● Work to be completed
All entries below are to be written out again exactly, but no picture is to be copied.

● Records for processing
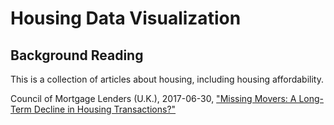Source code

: # Housing Data Visualization

## Background Reading

This is a collection of articles about housing, including housing affordability.

Council of Mortgage Lenders (U.K.), 2017-06-30, ["Missing Movers: A Long-Term Decline in Housing Transactions?"](https://www.cml.org.uk/news/cml-research/missing-movers-a-long-term-decline-in-housing-transactions/)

● Solution for this task
Source code

: # Housing Data Visualization

## Background Reading

This is a collection of articles about housing, including housing affordability.

Council of Mortgage Lenders (U.K.), 2017-06-30, ["Missing Movers: A Long-Term Decline in Housing Transactions?"](https://www.cml.org.uk/news/cml-research/missing-movers-a-long-term-decline-in-housing-transactions/)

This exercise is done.